Saved data entries
------------------------------
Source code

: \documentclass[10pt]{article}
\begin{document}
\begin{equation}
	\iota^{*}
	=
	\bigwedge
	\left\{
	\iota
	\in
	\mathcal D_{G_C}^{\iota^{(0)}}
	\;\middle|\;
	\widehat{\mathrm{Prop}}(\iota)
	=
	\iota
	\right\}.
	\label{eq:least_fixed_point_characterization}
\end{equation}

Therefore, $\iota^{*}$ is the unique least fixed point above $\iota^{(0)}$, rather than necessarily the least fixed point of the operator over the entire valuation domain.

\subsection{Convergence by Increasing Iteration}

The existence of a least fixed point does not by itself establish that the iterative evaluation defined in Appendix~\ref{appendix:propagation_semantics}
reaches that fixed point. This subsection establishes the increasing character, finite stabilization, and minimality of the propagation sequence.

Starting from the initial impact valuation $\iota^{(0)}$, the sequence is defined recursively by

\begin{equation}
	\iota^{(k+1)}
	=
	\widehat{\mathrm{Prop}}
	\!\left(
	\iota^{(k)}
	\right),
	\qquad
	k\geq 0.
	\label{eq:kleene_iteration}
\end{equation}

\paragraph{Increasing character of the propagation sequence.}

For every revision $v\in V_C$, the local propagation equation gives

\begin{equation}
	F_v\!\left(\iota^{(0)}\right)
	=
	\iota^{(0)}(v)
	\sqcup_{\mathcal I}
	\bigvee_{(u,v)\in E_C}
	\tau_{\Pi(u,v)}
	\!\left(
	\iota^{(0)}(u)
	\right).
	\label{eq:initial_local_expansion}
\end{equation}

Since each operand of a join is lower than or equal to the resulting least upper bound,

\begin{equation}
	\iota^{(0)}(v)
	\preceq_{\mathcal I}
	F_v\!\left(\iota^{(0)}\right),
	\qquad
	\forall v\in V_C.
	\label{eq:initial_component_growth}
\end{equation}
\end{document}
------------------------------
◆ **PROMPT**
Copy every line above in which the string "left" shows up.

◆ **WRITTEN RESPONSE**
	\left\{
	\!\left(
	F_v\!\left(\iota^{(0)}\right)
	\!\left(
	F_v\!\left(\iota^{(0)}\right),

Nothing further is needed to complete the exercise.